Comme le montre la photo illustrant, en tête de cet article, une carrière de terres rares aux Etats-Unis, il est tout-à-fait possible d’extraire et de produire des terres rares en respectant des normes environnementales et sanitaires sévères. Par ailleurs la situation évolue en Chine aussi : depuis décembre 2016 les autorités de Pékin ont inspecté plus de 400 compagnies actives dans l’extraction et la transformation de terres rares et fermé de nombreuses mines en infraction ou illégales.
Troisième vérité à rétablir : l’impact écologique des carrières de terres rares en Chine n’est en rien imputable aux véhicules électriques.
Et pourtant, malgré ces 3 vérités ainsi rétablies, le mythe « les véhicules électriques contiennent de grandes quantités de terres rares … ce qui est néfaste pour l’environnement et les ressources de la planète» se perpétue : des « journalistes », des blogueurs de toutes sortes et même des économistes ou des analystes financiers continuent à propager cette mysthification, sans vérifier leurs sources, sans comprendre, apparemment, que les technologies – plus particulièrement celles des batteries – évoluent à grand pas. Et que ce qui a été vrai un jour ne l’est plus nécessairement le lendemain.

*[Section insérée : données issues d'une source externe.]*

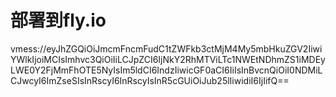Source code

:# 部署到fly.io
vmess://eyJhZGQiOiJmcmFncmFudC1tZWFkb3ctMjM4My5mbHkuZGV2IiwiYWlkIjoiMCIsImhvc3QiOiIiLCJpZCI6IjNkY2RhMTViLTc1NWEtNDhmZS1iMDEyLWE0Y2FjMmFhOTE5NyIsIm5ldCI6IndzIiwicGF0aCI6IiIsInBvcnQiOiI0NDMiLCJwcyI6ImZseSIsInRscyI6InRscyIsInR5cGUiOiJub25lIiwidiI6IjIifQ==
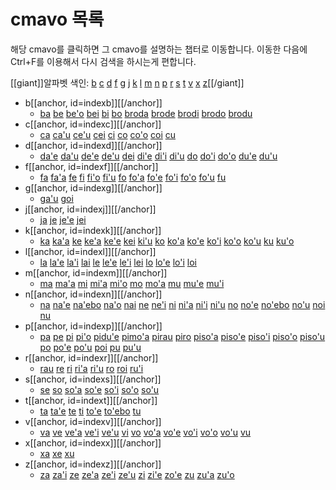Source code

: 
# cmavo 목록

해당 cmavo를 클릭하면 그 cmavo를 설명하는 챕터로 이동합니다. 이동한 다음에 Ctrl+F를 이용해서 다시 검색을 하시는게 편합니다.

[[giant]]알파벳 색인: [b](#indexb) [c](#indexc) [d](#indexd) [f](#indexf) [g](#indexg) [j](#indexj) [k](#indexk) [l](#indexl) [m](#indexm) [n](#indexn) [p](#indexp) [r](#indexr) [s](#indexs) [t](#indext) [v](#indexv) [x](#indexx) [z](#indexz)[[/giant]]

- b[[anchor, id=indexb]][[/anchor]]
  - [ba](10_02_시간.html) [be](05_05_be_bei.html) [be'o](05_05_be_bei.html) [bei](05_05_be_bei.html) [bi](18_00_숫자.html) [bo](05_02_bo.html) [broda](07_04_변수.html) [brode](07_04_변수.html) [brodi](07_04_변수.html) [brodo](07_04_변수.html) [brodu](07_04_변수.html)
- c[[anchor, id=indexc]][[/anchor]]
  - [ca](10_02_시간.html) [ca'u](10_01_공간.html) [ce'u](11_02_성질_추상화.html) [cei](07_04_변수.html) [ci](18_00_숫자.html) [co](05_06_co.html) [co'o](06_03_인삿말.html) [coi](06_03_인삿말.html) [cu](09_00_cu.html)
- d[[anchor, id=indexd]][[/anchor]]
  - [da'e](07_03_bridi_cmavo.html) [da'u](07_03_bridi_cmavo.html) [de'e](07_03_bridi_cmavo.html) [de'u](07_03_bridi_cmavo.html) [dei](07_03_bridi_cmavo.html) [di'e](07_03_bridi_cmavo.html) [di'i](10_03_시공간_범위.html) [di'u](07_03_bridi_cmavo.html) [do](07_00_sumti_cmavo.html) [do'i](07_03_bridi_cmavo.html) [do'o](07_00_sumti_cmavo.html) [du'e](18_01_수량.html) [du'u](11_04_문장_추상화.html)
- f[[anchor, id=indexf]][[/anchor]]
  - [fa](09_01_fa.html) [fa'a](10_01_공간.html) [fe](09_01_fa.html) [fi](09_01_fa.html) [fi'o](09_03_fi'o.html) [fi'u](18_00_숫자.html) [fo](09_01_fa.html) [fo'a](07_04_변수.html) [fo'e](07_04_변수.html) [fo'i](07_04_변수.html) [fo'o](07_04_변수.html) [fo'u](07_04_변수.html) [fu](09_01_fa.html)
- g[[anchor, id=indexg]][[/anchor]]
  - [ga'u](10_01_공간.html) [goi](07_04_변수.html)
- j[[anchor, id=indexj]][[/anchor]]
  - [ja](05_04_je_ja.html) [je](05_04_je_ja.html) [je'e](06_03_인삿말.html) [jei](11_03_정도_추상화.html)
- k[[anchor, id=indexk]][[/anchor]]
  - [ka](11_02_성질_추상화.html) [ka'a](09_03_fi'o.html) [ke](05_03_ke.html) [ke'a](08_00_poi.html) [ke'e](05_03_ke.html) [kei](11_00_nu.html) [ki'u](09_03_fi'o.html) [ko](07_01_ko.html) [ko'a](07_04_변수.html) [ko'e](07_04_변수.html) [ko'i](07_04_변수.html) [ko'o](07_04_변수.html) [ko'u](07_04_변수.html) [ku](06_00_le.html) [ku'o](08_00_poi.html)
- l[[anchor, id=indexl]][[/anchor]]
  - [la](06_00_le.html) [la'e](06_02_le'i.html) [la'i](06_02_le'i.html) [lai](06_01_lei.html) [le](06_00_le.html) [le'e](06_02_le'i.html) [le'i](06_02_le'i.html) [lei](06_01_lei.html) [lo](06_00_le.html) [lo'e](06_02_le'i.html) [lo'i](06_02_le'i.html) [loi](06_01_lei.html)
- m[[anchor, id=indexm]][[/anchor]]
  - [ma](07_09_의문문.html) [ma'a](07_00_sumti_cmavo.html) [mi](07_00_sumti_cmavo.html) [mi'a](07_00_sumti_cmavo.html) [mi'o](07_00_sumti_cmavo.html) [mo](07_09_의문문.html) [mo'a](18_01_수량.html) [mu](18_00_숫자.html) [mu'e](11_01_사건_추상화.html) [mu'i](09_03_fi'o.html)
- n[[anchor, id=indexn]][[/anchor]]
  - [na](15_00_bridi_부정.html) [na'e](15_01_selbri_부정.html) [na'ebo](15_02_sumti_부정.html) [na'o](10_03_시공간_범위.html) [nai](15_03_cmavo_부정.html) [ne](08_01_pe.html) [ne'i](10_01_공간.html) [ni](11_03_정도_추상화.html) [ni'a](10_01_공간.html) [ni'i](09_03_fi'o.html) [ni'u](18_00_숫자.html) [no](18_00_숫자.html) [no'e](15_01_selbri_부정.html) [no'ebo](15_02_sumti_부정.html) [no'u](08_01_pe.html) [noi](08_00_poi.html) [nu](11_00_nu.html)
- p[[anchor, id=indexp]][[/anchor]]
  - [pa](18_00_숫자.html) [pe](08_01_pe.html) [pi](18_00_숫자.html) [pi'o](09_03_fi'o.html) [pidu'e](18_01_수량.html) [pimo'a](18_01_수량.html) [pirau](18_01_수량.html) [piro](18_01_수량.html) [piso'a](18_01_수량.html) [piso'e](18_01_수량.html) [piso'i](18_01_수량.html) [piso'o](18_01_수량.html) [piso'u](18_01_수량.html) [po](08_01_pe.html) [po'e](08_01_pe.html) [po'u](08_01_pe.html) [poi](08_00_poi.html) [pu](10_02_시간.html) [pu'u](11_01_사건_추상화.html)
- r[[anchor, id=indexr]][[/anchor]]
  - [rau](18_01_수량.html) [re](18_00_숫자.html) [ri](07_05_sumti_cmavo_2.html) [ri'a](09_03_fi'o.html) [ri'u](10_01_공간.html) [ro](18_01_수량.html) [roi](10_03_시공간_범위.html) [ru'i](10_03_시공간_범위.html)
- s[[anchor, id=indexs]][[/anchor]]
  - [se](09_02_se.html) [so](18_00_숫자.html) [so'a](18_01_수량.html) [so'e](18_01_수량.html) [so'i](18_01_수량.html) [so'o](18_01_수량.html) [so'u](18_01_수량.html)
- t[[anchor, id=indext]][[/anchor]]
  - [ta](07_02_ti_ta_tu.html) [ta'e](10_03_시공간_범위.html) [te](09_02_se.html) [ti](07_02_ti_ta_tu.html) [to'e](15_01_selbri_부정.html) [to'ebo](15_02_sumti_부정.html) [tu](07_02_ti_ta_tu.html)
- v[[anchor, id=indexv]][[/anchor]]
  - [va](10_01_공간.html) [ve](09_02_se.html) [ve'a](10_03_시공간_범위.html) [ve'i](10_03_시공간_범위.html) [ve'u](10_03_시공간_범위.html) [vi](10_01_공간.html) [vo](18_00_숫자.html) [vo'a](07_08_vo'a.html) [vo'e](07_08_vo'a.html) [vo'i](07_08_vo'a.html) [vo'o](07_08_vo'a.html) [vo'u](07_08_vo'a.html) [vu](10_01_공간.html)
- x[[anchor, id=indexx]][[/anchor]]
  - [xa](18_00_숫자.html) [xe](09_02_se.html) [xu](13_01_xu.html)
- z[[anchor, id=indexz]][[/anchor]]
  - [za](10_02_시간.html) [za'i](11_01_사건_추상화.html) [ze](18_00_숫자.html) [ze'a](10_03_시공간_범위.html) [ze'i](10_03_시공간_범위.html) [ze'u](10_03_시공간_범위.html) [zi](10_02_시간.html) [zi'e](08_02_zi'e.html) [zo'e](07_07_zo'e.html) [zu](10_02_시간.html) [zu'a](10_01_공간.html) [zu'o](11_01_사건_추상화.html)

La véritable rareté c’est celle des énergies fossiles dont les réserves seront épuisées avant la fin du siècle. Ce sont elles qui posent les vrais problèmes environnementaux, sanitaires, climatiques, et géopolitiques, tuent des centaines de milliers de personnes par les émissions de particules fines et de gaz à effets de serre qui provoquent, déjà aujourd’hui, cyclones, ouragans, inondations ou sécheresses catastrophiques partout dans le monde. Les marées noires et les forages en eaux profondes ou dans les zones polaires ravagent les écosystèmes littoraux et maritimes. L’extraction de pétrole dans les schistes et sables bitumineux est une aberration énergétique et provoque des catastrophes écologiques. Les forages pour produire des gaz et pétroles de schiste consomment massivement de l’eau douce, polluent les sols, provoquent des tremblements de terre et dévastent les paysages …
Mais ce tableau apocalyptique est camouflé par un procès fait aux véhicules électriques basé sur des amalgames fallacieux, des accusations sans fondement, des informations tronquées pour ne pas dire inexactes voire falsifiées. En un mot, et pour employer une expression à la mode : des fake news.
Qui est à l’origine de cette campagne de désinformation ?
On sait que Monsanto a financé des scientifiques pour manipuler l’opinion sur le glyphosate. On sait que l’industrie des pesticides exerce un lobbying intense et finance des études pour éviter l’interdiction des néonicotinoïdes tueurs d‘abeilles. On sait que le développement rapide de la mobilité électrique constitue une menace de taille pour l’industrie pétrolière. Le blog Automobile-propre et plusieurs ONG comme notamment Greenpeace ont déjà révélé les agissements des lobbies pétroliers qui financent des campagnes pour décrédibiliser la voiture électrique et les énergies renouvelables.